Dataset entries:
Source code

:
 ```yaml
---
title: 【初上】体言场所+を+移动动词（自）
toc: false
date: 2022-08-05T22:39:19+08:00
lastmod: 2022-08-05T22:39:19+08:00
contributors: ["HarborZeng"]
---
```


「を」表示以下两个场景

WHAT THE TASK ASKS
Every entry needs to be copied again, word for word.

ANSWER SECTION
Source code

:
 ```yaml
---
title: 【初上】体言场所+を+移动动词（自）
toc: false
date: 2022-08-05T22:39:19+08:00
lastmod: 2022-08-05T22:39:19+08:00
contributors: ["HarborZeng"]
---
```


「を」表示以下两个场景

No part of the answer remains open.